Carolus paused and lit a new cigar.

Mr Gorringer was the first to fall into his little trap.

“For once, Deene, you reduce speculation to a minimum. It was, of course, the unbalanced younger sister,
Miss Flora Griggs, who poisoned the unfortunate woman. You have mildly deceived us by suggesting that she has passed out of the affair.”

“I don't think so,” said Phoebe Thomas. “It was Mrs Rumble.”

Carolus shook his head.

“Oh no,” he said. “You might have ruled those out from the fact that I have dropped the case. It was Millicent Griggs.”

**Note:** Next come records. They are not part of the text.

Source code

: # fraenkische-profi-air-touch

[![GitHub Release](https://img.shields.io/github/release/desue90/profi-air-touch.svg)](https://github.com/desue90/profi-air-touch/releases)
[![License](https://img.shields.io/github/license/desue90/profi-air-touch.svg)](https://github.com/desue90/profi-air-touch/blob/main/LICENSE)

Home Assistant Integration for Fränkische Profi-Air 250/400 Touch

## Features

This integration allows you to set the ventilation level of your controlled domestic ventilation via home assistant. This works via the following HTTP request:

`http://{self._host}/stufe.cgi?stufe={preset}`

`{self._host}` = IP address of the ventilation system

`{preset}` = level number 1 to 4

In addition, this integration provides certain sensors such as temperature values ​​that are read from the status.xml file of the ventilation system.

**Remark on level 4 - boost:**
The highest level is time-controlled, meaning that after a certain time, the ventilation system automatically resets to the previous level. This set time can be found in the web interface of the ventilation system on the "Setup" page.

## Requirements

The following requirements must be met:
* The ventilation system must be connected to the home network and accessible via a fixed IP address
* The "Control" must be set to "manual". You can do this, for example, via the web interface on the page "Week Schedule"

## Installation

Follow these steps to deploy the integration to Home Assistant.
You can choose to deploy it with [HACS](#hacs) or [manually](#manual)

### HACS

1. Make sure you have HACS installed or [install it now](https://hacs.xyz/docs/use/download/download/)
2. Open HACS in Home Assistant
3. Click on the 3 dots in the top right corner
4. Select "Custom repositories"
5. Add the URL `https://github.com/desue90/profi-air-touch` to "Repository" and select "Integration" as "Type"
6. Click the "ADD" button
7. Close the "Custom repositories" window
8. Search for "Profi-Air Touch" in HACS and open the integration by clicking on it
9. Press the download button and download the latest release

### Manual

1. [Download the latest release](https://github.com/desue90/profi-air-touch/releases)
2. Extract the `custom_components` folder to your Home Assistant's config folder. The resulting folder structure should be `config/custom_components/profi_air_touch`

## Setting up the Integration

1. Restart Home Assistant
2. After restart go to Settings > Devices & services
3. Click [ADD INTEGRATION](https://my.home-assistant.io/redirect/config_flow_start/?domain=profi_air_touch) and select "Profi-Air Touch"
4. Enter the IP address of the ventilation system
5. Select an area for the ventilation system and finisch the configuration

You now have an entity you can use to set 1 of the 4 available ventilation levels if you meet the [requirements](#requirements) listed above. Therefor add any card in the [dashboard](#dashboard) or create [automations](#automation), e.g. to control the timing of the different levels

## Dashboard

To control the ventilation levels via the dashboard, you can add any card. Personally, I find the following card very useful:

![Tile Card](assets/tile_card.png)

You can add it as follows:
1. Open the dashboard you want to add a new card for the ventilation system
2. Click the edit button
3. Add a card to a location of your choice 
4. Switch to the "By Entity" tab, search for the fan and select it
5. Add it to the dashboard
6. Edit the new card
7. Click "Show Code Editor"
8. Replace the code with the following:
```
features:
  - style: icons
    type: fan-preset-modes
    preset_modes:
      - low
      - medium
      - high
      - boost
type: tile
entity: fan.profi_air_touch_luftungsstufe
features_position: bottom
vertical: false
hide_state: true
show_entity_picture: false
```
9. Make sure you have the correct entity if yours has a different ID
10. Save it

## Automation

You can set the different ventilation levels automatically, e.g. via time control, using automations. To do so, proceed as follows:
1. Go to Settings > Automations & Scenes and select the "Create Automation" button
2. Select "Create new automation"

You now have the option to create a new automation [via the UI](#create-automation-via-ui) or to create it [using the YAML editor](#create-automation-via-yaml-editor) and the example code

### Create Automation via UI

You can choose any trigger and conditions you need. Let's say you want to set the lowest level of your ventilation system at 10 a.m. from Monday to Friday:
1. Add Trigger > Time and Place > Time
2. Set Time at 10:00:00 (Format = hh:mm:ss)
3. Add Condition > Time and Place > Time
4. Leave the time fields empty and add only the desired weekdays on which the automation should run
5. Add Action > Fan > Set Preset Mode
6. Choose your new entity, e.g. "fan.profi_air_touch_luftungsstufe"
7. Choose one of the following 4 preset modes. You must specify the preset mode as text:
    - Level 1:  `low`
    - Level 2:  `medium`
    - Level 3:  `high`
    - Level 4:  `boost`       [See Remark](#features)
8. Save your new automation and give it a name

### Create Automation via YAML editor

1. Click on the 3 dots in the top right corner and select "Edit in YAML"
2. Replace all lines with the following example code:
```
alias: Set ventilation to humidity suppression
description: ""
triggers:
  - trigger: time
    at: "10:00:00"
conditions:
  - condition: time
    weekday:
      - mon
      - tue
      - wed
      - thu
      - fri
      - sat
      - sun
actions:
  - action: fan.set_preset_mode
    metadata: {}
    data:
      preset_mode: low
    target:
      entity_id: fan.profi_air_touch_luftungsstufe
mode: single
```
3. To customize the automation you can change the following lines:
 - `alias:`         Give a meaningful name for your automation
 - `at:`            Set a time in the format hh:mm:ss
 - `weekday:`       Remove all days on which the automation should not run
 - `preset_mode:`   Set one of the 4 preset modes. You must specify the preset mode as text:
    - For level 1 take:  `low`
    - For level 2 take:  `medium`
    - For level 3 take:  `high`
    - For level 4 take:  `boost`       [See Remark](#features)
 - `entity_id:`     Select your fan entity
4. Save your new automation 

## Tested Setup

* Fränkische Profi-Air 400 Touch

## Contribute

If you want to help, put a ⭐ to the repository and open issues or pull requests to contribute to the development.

“But …” began Mr Gorringer.

“I think you are forgetting,” said Carolus firmly, “that very important information given me by Mrs Rumble which I scrupulously repeated to you before dinner. ‘There was a bottle nearly a third full', she said on the morning Grazia was found dead. ‘
I told you she hadn't touched it since the other one died'
.”

“Millicent Griggs went to see Grazia, not, I am convinced, for any wish for reconciliation but with about as much hatred and malice in her heart as a woman well could have. Millicent was, as we have already seen, a hateful and malicious woman. She came away from that first meeting and Mrs Rumble described her vividly—‘All flushed up, she was, besides, I could smell her breath.' So after a lifetime's teetotalism, on which she held the strongest possible views, she had accepted some gin from Grazia.
Why
?

“Her words to her sister when she reached home were significant. Reported by Flora Griggs, they were ‘she told me we should not for ever suffer, that we should be able to stand against the wiles of the devil'. Flora Griggs was sure that there had been no real reconciliation. Rumble, in fact, heard Millicent use stronger terms to Flora on that day when she returned from her last visit to Grazia. Woe unto the wicked, it shall be ill with her. For the doing of her hands shall be done unto her. But Millicent had seen the cupboard in which the gin was kept, had seen the characteristic Horsely's bottle. Moreover she knew from Dr Pinton that Minerval in conjunction with
alcohol, both even mildly in excess, could prove fatal, for as Dr Pinton told the Coroner, he gave his warning whenever he prescribed Minerval, even when he regarded such a warning as no more than a formality. She had a way of revenge ready to her hand and to this bigoted and abnormal woman such a revenge was justified.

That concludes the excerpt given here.